序章 その14

 サムライたちもこのチャンスを逃すつもりはない。彼らは弓を使う。


 崩れかけた屋根に登った四人のサムライが一斉に矢を撃ち放った。全ての矢が命中したが、巨人の肉体に刺さったのはその内の二本だ。


 矢が放たれた瞬間、巨人は自らその飛翔物に体をあえて近寄せることで間合いをつぶした。


 間合いをつぶされた矢は揺れが収まらないまま標的に当たり、その揺れのせいで威力が半減してしまうのだ―――やはり、この大鬼には知性があるんだ。


 というか人間の武術を知っているらしいね。そんな冷静な分析をしていた大牙に、天歌が命令した。


「大牙ァ、その右腕でオレを打ち上げやがれ!」


「え、こ、こう?」


 走り込んでいた―――というかほとんど跳び蹴りみたいな勢いで飛んできた天歌を、大牙の右腕がつかんで投げた。


 さすがは幼少からの付き合いか、その連携は見事に成功し、空へと舞い上がった天歌は、胸を貫いた矢のダメージにうめく巨人の頭部へと迫る。少年の手に握られていたのは一降りの大太刀。

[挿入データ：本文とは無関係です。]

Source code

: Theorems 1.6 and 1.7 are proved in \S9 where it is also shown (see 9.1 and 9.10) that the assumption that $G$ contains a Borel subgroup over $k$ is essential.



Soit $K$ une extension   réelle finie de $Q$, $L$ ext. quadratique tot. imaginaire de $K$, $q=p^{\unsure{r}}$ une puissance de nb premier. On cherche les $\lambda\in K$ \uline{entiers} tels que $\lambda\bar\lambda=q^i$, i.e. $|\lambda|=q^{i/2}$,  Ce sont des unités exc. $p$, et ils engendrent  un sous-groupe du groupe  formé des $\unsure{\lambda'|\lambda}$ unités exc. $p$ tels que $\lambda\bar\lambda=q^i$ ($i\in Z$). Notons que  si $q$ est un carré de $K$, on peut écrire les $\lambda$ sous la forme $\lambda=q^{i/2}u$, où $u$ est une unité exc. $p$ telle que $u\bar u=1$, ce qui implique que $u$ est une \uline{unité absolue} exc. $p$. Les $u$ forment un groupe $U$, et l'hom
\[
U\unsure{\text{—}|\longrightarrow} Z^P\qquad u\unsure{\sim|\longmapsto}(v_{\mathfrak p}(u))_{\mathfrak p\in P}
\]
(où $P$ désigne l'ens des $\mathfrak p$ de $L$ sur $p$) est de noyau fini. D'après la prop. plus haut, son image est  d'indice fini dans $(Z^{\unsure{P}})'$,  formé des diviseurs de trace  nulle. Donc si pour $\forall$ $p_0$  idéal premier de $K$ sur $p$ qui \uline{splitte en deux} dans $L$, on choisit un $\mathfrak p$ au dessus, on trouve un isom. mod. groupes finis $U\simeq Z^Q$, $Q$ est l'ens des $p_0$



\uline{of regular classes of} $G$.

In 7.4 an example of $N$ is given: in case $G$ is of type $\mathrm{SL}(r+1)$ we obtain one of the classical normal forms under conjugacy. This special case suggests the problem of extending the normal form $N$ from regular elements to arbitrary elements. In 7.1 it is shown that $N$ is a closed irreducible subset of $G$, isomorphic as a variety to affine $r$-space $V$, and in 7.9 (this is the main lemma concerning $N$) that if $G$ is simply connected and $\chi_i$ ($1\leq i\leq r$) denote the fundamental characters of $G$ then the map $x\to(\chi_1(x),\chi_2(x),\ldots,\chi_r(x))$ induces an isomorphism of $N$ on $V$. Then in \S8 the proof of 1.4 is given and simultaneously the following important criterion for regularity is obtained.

「その首、もらったああああああああああああああああッッ!!」


 銀の閃きが夜空を切り裂き。分厚い鋼の刃が地獄の巨人の首に命中する!


 巨人が悲鳴と血を吹き上げるが、一刀両断というわけにはいかず、大木にはまり込んだ斧のように天歌の刀は切断途中で止まってしまう。


 少年が忌々しげに奥歯を噛んだ。彼の足の指が巨人の肩をおおっている骨製の鎧を力強く握った。


 少年が咆吼する。地獄のケモノよりも大きく、力強いその雄叫び。


 それとともに彼は巨人の肩を蹴り出しながら大太刀を振り抜いていた。巨人の太い首がそのとき断ち切られ、夜空に、ぶおん、という大きな音を立てながら飛んでいく―――。




 ―――長い戦いの夜が明ける頃。荒れ寺に生き残っていたのはほんのわずかな人数だった。地獄の巨人を倒したあとも、ゾンビどもの襲撃が繰り返しあった。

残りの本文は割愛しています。